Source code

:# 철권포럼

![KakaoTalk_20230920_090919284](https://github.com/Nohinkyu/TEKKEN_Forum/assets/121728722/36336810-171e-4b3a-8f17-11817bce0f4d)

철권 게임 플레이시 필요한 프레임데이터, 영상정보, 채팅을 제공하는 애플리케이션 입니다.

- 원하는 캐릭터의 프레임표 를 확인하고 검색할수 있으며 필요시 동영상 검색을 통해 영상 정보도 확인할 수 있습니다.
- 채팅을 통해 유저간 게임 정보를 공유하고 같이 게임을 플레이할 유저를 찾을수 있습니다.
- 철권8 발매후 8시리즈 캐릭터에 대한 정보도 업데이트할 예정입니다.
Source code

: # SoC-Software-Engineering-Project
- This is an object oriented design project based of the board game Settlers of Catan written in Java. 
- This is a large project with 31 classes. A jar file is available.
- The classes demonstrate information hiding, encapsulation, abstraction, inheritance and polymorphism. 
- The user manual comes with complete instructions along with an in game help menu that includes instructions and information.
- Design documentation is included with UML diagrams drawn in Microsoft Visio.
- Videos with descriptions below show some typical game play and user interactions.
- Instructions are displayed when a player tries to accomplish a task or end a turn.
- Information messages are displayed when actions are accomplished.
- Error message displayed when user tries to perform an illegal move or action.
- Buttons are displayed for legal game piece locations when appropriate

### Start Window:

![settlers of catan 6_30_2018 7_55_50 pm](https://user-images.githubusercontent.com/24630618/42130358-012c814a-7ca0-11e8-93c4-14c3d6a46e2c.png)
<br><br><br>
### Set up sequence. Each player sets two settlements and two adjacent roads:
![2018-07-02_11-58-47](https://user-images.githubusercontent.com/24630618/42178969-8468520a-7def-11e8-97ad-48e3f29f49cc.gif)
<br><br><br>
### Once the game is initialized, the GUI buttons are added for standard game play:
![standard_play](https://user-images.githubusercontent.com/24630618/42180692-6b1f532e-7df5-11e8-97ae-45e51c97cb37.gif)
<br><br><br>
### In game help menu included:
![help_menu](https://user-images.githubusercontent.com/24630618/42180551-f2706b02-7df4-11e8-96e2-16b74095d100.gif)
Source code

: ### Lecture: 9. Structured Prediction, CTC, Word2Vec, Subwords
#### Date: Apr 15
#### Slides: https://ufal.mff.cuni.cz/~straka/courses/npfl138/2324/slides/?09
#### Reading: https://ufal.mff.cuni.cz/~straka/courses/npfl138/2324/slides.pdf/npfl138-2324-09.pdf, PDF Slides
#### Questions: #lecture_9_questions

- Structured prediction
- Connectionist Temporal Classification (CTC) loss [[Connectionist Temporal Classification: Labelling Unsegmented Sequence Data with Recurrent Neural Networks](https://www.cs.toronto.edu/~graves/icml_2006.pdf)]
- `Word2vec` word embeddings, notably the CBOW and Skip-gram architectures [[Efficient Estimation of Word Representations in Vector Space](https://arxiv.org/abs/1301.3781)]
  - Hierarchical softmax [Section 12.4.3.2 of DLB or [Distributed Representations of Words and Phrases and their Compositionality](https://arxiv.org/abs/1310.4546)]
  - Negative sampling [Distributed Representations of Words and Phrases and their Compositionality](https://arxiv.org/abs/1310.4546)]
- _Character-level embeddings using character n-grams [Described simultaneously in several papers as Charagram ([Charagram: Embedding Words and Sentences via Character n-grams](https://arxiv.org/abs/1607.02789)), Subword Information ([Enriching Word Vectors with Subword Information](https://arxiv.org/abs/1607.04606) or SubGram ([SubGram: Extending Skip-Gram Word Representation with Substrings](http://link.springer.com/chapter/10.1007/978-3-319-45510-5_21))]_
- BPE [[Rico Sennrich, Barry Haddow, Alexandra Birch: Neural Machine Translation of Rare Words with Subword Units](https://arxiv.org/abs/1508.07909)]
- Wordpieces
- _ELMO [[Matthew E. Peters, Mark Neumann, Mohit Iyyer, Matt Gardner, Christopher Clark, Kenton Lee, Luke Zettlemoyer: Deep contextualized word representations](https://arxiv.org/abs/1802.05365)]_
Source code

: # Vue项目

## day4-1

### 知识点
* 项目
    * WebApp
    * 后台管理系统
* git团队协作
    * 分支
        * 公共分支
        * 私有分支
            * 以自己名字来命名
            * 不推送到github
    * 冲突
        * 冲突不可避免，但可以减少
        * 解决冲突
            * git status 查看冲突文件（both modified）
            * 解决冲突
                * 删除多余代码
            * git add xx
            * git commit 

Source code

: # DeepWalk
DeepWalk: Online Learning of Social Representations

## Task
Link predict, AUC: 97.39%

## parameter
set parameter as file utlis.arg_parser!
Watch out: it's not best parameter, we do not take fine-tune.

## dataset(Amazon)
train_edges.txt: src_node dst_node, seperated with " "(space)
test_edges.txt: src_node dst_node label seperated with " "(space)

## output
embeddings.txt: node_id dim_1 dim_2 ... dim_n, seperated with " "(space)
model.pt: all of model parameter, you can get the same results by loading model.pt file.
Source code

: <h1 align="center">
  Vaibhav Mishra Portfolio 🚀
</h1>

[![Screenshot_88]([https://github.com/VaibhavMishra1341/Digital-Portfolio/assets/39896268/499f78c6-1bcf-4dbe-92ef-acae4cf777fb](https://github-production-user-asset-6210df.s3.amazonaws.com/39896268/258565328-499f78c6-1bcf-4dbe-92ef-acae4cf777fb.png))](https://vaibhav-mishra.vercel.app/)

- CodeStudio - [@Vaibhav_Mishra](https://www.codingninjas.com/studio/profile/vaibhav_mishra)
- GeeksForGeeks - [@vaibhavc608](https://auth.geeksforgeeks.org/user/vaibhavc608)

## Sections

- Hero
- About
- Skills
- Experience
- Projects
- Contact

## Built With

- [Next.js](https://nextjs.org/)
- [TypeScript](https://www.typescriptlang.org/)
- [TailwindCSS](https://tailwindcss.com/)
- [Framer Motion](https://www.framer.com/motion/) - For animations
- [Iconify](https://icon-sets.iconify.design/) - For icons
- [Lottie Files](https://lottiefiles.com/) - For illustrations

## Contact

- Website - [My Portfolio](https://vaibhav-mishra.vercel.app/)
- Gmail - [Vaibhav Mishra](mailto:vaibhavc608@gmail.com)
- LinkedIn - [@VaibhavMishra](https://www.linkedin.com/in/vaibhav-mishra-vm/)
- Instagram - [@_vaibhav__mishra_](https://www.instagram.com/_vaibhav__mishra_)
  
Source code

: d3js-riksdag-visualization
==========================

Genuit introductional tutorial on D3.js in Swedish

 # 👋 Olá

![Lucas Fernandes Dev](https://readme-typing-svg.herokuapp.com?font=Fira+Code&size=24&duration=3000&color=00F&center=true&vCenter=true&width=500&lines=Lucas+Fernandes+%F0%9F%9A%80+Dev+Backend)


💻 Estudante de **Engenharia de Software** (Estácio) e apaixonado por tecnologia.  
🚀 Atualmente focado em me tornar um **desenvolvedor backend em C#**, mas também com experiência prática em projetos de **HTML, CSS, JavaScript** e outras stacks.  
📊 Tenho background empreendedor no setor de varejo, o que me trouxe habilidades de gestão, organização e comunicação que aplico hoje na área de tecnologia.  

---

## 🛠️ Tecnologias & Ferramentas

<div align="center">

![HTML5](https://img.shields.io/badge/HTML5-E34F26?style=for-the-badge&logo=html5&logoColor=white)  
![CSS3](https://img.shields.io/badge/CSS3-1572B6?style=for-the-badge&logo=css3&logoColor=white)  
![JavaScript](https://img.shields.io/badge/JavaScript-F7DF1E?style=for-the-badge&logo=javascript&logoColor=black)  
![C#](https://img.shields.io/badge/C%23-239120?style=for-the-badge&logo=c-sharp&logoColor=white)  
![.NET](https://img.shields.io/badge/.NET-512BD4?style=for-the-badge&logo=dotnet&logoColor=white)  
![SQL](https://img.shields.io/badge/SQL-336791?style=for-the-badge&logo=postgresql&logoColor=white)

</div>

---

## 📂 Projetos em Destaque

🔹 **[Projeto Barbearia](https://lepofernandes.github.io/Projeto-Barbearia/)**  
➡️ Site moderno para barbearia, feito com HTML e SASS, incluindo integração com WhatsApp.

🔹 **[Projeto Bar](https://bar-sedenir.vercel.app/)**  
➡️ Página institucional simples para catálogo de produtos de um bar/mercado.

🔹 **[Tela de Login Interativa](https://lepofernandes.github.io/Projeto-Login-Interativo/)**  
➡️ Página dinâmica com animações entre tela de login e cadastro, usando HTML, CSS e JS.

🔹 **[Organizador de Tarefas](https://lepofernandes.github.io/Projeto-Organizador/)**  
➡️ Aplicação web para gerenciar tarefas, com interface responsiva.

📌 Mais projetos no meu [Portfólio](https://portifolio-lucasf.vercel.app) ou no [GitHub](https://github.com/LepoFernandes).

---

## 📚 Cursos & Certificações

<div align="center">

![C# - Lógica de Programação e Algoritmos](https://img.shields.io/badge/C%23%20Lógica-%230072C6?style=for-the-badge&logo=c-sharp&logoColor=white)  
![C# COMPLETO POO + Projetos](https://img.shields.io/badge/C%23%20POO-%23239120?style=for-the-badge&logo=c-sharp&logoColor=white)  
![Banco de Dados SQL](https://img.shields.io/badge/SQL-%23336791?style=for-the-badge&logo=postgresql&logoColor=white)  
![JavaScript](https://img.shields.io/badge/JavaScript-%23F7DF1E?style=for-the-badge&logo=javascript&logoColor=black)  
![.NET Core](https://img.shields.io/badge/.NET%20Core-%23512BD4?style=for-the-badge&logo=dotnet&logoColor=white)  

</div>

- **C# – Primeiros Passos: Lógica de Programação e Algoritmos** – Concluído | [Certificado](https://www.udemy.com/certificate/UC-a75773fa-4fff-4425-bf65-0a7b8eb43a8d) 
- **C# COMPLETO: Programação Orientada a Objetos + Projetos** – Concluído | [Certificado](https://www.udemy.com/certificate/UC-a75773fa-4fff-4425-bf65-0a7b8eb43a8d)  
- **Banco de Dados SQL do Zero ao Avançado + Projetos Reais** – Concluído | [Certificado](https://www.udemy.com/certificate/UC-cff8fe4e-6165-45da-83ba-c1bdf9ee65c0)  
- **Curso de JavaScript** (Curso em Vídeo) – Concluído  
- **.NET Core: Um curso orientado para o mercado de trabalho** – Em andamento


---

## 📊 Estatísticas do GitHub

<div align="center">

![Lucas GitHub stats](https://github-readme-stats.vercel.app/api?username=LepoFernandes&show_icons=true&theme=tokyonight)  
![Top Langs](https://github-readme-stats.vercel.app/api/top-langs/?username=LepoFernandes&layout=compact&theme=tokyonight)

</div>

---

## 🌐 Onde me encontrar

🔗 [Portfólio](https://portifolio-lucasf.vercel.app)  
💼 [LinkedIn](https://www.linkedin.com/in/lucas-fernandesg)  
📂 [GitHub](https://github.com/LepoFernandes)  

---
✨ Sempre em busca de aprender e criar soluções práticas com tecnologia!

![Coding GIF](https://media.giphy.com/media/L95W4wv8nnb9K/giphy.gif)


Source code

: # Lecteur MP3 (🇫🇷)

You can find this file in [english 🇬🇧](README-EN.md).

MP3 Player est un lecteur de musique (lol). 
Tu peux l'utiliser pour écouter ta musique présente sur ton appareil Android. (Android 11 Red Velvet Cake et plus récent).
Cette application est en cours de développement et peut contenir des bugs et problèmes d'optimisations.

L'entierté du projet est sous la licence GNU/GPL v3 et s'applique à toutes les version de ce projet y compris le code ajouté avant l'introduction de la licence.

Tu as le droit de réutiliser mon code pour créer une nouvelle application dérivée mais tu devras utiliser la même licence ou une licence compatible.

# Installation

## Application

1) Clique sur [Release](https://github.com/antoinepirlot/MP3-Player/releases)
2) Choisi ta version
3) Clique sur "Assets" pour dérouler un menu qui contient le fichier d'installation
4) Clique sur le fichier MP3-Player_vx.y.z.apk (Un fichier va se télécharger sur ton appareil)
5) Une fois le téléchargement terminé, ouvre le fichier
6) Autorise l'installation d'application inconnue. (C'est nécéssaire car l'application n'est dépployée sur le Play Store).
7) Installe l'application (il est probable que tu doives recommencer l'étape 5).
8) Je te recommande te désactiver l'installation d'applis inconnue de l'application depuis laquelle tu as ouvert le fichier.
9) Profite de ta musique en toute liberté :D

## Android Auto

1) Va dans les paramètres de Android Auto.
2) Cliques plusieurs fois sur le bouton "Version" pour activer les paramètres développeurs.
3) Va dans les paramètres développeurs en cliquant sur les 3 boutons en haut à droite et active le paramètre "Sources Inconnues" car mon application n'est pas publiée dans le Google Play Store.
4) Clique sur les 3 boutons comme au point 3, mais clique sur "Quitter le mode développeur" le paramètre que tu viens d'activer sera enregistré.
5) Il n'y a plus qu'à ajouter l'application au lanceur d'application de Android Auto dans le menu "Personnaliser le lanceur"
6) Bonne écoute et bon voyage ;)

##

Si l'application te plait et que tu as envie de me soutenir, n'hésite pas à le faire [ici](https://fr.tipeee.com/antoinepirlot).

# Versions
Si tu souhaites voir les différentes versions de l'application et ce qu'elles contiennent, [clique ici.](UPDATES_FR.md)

::::

**WHAT YOU HAVE TO DO:**
Reproduce exactly the entries above, limited to the lines from the one with "Lecteur MP3 (🇫🇷)" through the one with "## Application", both included.

**ANSWER TO THIS EXERCISE:**
: # Lecteur MP3 (🇫🇷)

You can find this file in [english 🇬🇧](README-EN.md).

MP3 Player est un lecteur de musique (lol). 
Tu peux l'utiliser pour écouter ta musique présente sur ton appareil Android. (Android 11 Red Velvet Cake et plus récent).
Cette application est en cours de développement et peut contenir des bugs et problèmes d'optimisations.

L'entierté du projet est sous la licence GNU/GPL v3 et s'applique à toutes les version de ce projet y compris le code ajouté avant l'introduction de la licence.

Tu as le droit de réutiliser mon code pour créer une nouvelle application dérivée mais tu devras utiliser la même licence ou une licence compatible.

# Installation

## Application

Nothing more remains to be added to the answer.